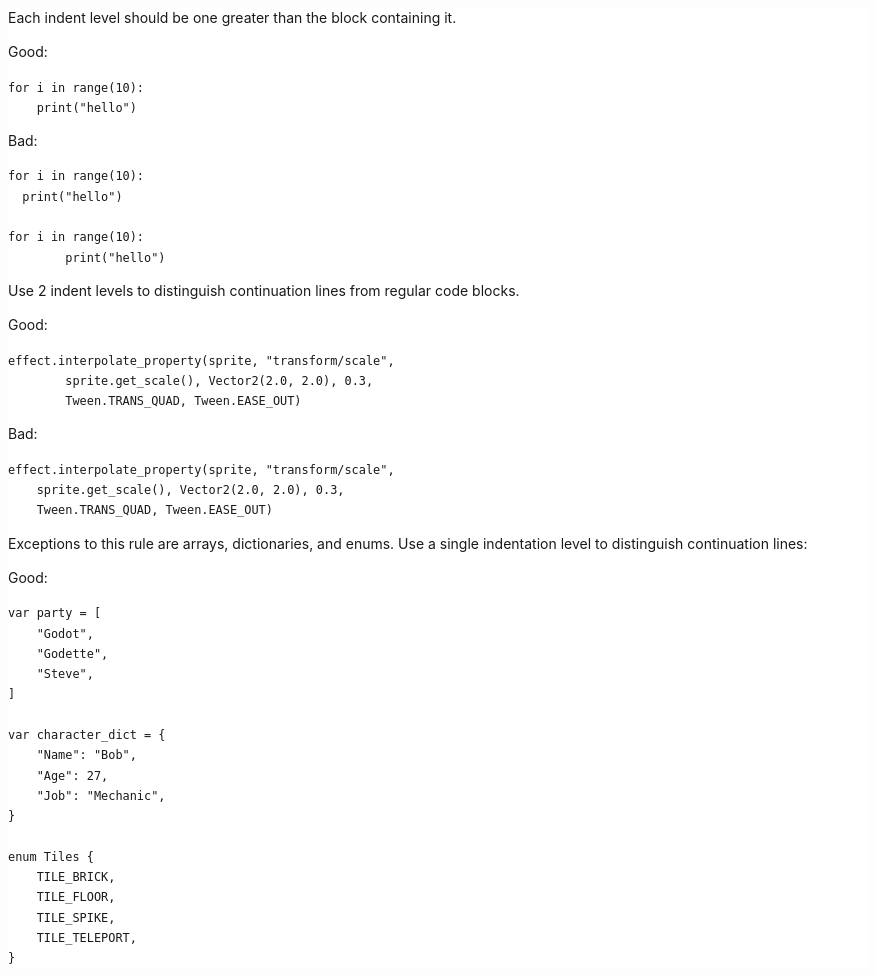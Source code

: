 Each indent level should be one greater than the block containing it.

Good:

    
    
    for i in range(10):
        print("hello")
    

Bad:

    
    
    for i in range(10):
      print("hello")
    
    for i in range(10):
            print("hello")
    

Use 2 indent levels to distinguish continuation lines from regular code
blocks.

Good:

    
    
    effect.interpolate_property(sprite, "transform/scale",
            sprite.get_scale(), Vector2(2.0, 2.0), 0.3,
            Tween.TRANS_QUAD, Tween.EASE_OUT)
    

Bad:

    
    
    effect.interpolate_property(sprite, "transform/scale",
        sprite.get_scale(), Vector2(2.0, 2.0), 0.3,
        Tween.TRANS_QUAD, Tween.EASE_OUT)
    

Exceptions to this rule are arrays, dictionaries, and enums. Use a single
indentation level to distinguish continuation lines:

Good:

    
    
    var party = [
        "Godot",
        "Godette",
        "Steve",
    ]
    
    var character_dict = {
        "Name": "Bob",
        "Age": 27,
        "Job": "Mechanic",
    }
    
    enum Tiles {
        TILE_BRICK,
        TILE_FLOOR,
        TILE_SPIKE,
        TILE_TELEPORT,
    }
    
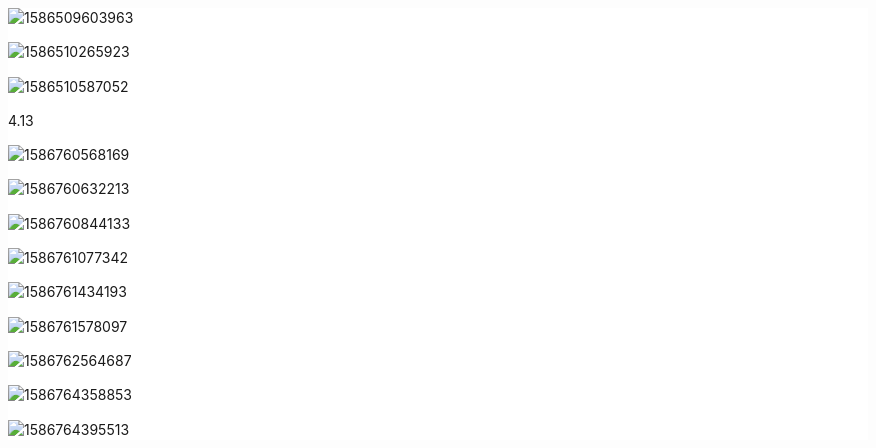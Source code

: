 
![1586509603963](C:\Users\dell\AppData\Roaming\Typora\typora-user-images\1586509603963.png)





![1586510265923](C:\Users\dell\AppData\Roaming\Typora\typora-user-images\1586510265923.png)





![1586510587052](C:\Users\dell\AppData\Roaming\Typora\typora-user-images\1586510587052.png)







4.13



![1586760568169](C:\Users\dell\AppData\Roaming\Typora\typora-user-images\1586760568169.png)



![1586760632213](C:\Users\dell\AppData\Roaming\Typora\typora-user-images\1586760632213.png)





![1586760844133](C:\Users\dell\AppData\Roaming\Typora\typora-user-images\1586760844133.png)

![1586761077342](C:\Users\dell\AppData\Roaming\Typora\typora-user-images\1586761077342.png)







![1586761434193](C:\Users\dell\AppData\Roaming\Typora\typora-user-images\1586761434193.png)







![1586761578097](C:\Users\dell\AppData\Roaming\Typora\typora-user-images\1586761578097.png)





![1586762564687](C:\Users\dell\AppData\Roaming\Typora\typora-user-images\1586762564687.png)





![1586764358853](C:\Users\dell\AppData\Roaming\Typora\typora-user-images\1586764358853.png)

![1586764395513](C:\Users\dell\AppData\Roaming\Typora\typora-user-images\1586764395513.png)
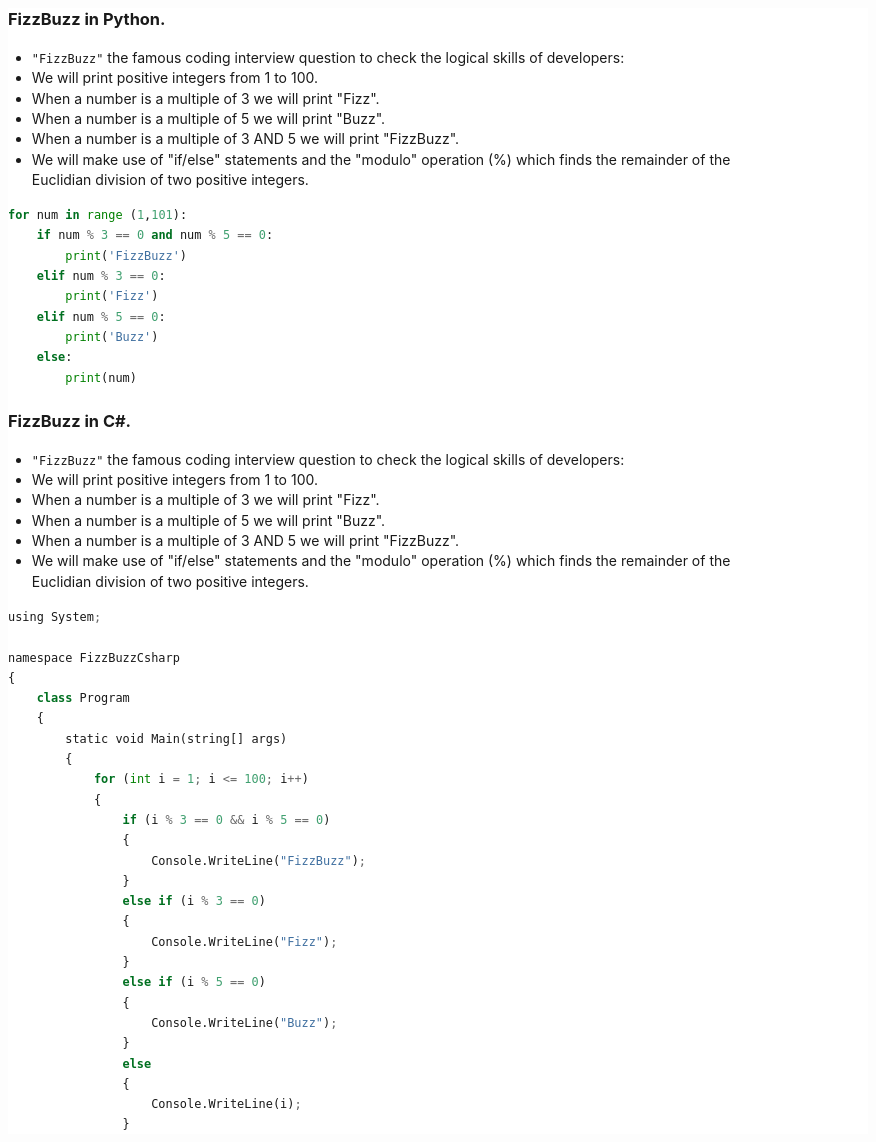 
<p><a name="FizzBuzzPython"></a></p>

### FizzBuzz in Python.
 - ```"FizzBuzz"``` the famous coding interview question to check the logical skills of developers:
 - We will print positive integers from 1 to 100.
 - When a number is a multiple of 3 we will print "Fizz".
 - When a number is a multiple of 5 we will print "Buzz".
 - When a number is a multiple of 3 AND 5 we will print "FizzBuzz".
 - We will make use of "if/else" statements and the "modulo" operation (%) which finds the remainder of the <br />
    Euclidian division of two positive integers.


```python
for num in range (1,101):
    if num % 3 == 0 and num % 5 == 0:
        print('FizzBuzz')
    elif num % 3 == 0:
        print('Fizz')
    elif num % 5 == 0:
        print('Buzz')
    else:
        print(num)
```

<p><a name="FizzBuzzC#"></a></p>

### FizzBuzz in C#.
 - ```"FizzBuzz"``` the famous coding interview question to check the logical skills of developers:
 - We will print positive integers from 1 to 100.
 - When a number is a multiple of 3 we will print "Fizz".
 - When a number is a multiple of 5 we will print "Buzz".
 - When a number is a multiple of 3 AND 5 we will print "FizzBuzz".
 - We will make use of "if/else" statements and the "modulo" operation (%) which finds the remainder of the <br />
    Euclidian division of two positive integers.


```python
using System;

namespace FizzBuzzCsharp
{
    class Program
    {
        static void Main(string[] args)
        {
            for (int i = 1; i <= 100; i++)
            {
                if (i % 3 == 0 && i % 5 == 0)
                {
                    Console.WriteLine("FizzBuzz");
                }
                else if (i % 3 == 0)
                {
                    Console.WriteLine("Fizz");
                }
                else if (i % 5 == 0)
                {
                    Console.WriteLine("Buzz");
                }
                else
                {
                    Console.WriteLine(i);
                }
```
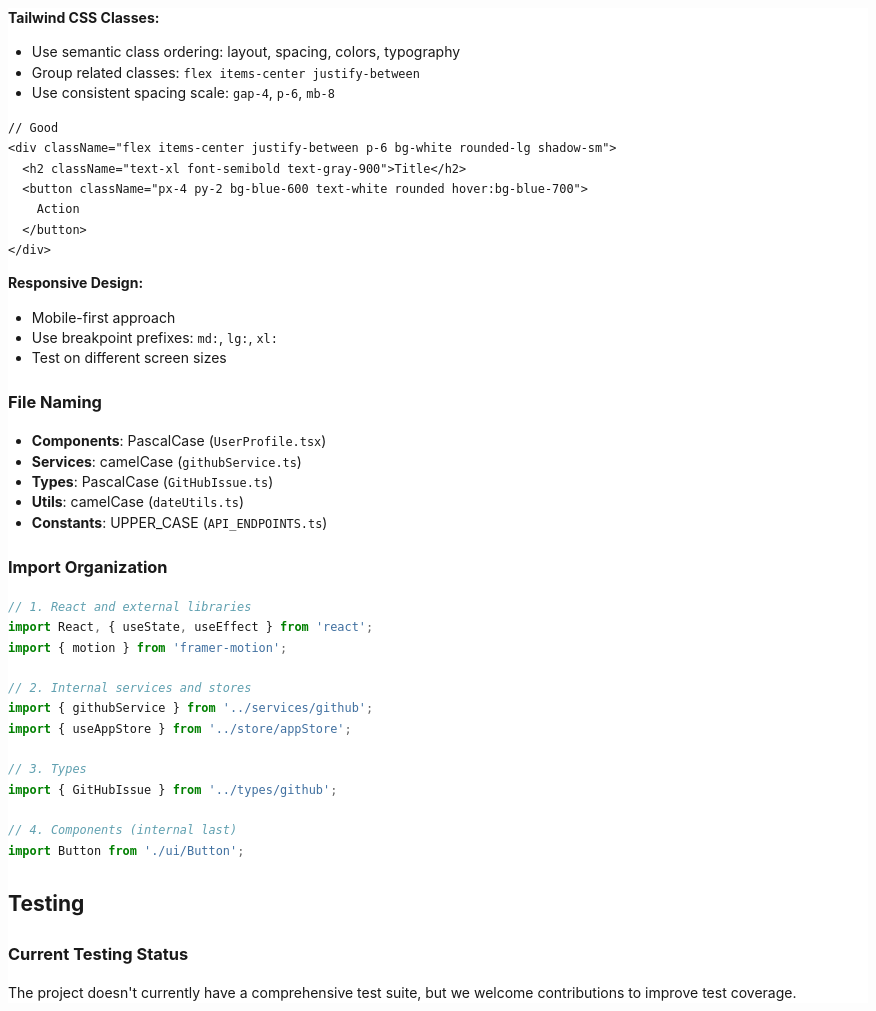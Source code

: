 **Tailwind CSS Classes:**
- Use semantic class ordering: layout, spacing, colors, typography
- Group related classes: `flex items-center justify-between`
- Use consistent spacing scale: `gap-4`, `p-6`, `mb-8`

```tsx
// Good
<div className="flex items-center justify-between p-6 bg-white rounded-lg shadow-sm">
  <h2 className="text-xl font-semibold text-gray-900">Title</h2>
  <button className="px-4 py-2 bg-blue-600 text-white rounded hover:bg-blue-700">
    Action
  </button>
</div>
```

**Responsive Design:**
- Mobile-first approach
- Use breakpoint prefixes: `md:`, `lg:`, `xl:`
- Test on different screen sizes

### File Naming

- **Components**: PascalCase (`UserProfile.tsx`)
- **Services**: camelCase (`githubService.ts`)
- **Types**: PascalCase (`GitHubIssue.ts`)
- **Utils**: camelCase (`dateUtils.ts`)
- **Constants**: UPPER_CASE (`API_ENDPOINTS.ts`)

### Import Organization

```typescript
// 1. React and external libraries
import React, { useState, useEffect } from 'react';
import { motion } from 'framer-motion';

// 2. Internal services and stores
import { githubService } from '../services/github';
import { useAppStore } from '../store/appStore';

// 3. Types
import { GitHubIssue } from '../types/github';

// 4. Components (internal last)
import Button from './ui/Button';
```

## Testing

### Current Testing Status

The project doesn't currently have a comprehensive test suite, but we welcome contributions to improve test coverage.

------------------------------------------------

**What is needed**
Each line above that carries the string "else" has to be returned.

**Response to this task**
 - We will make use of "if/else" statements and the "modulo" operation (%) which finds the remainder of the <br />
    else:
 - We will make use of "if/else" statements and the "modulo" operation (%) which finds the remainder of the <br />
                else if (i % 3 == 0)
                else if (i % 5 == 0)
                else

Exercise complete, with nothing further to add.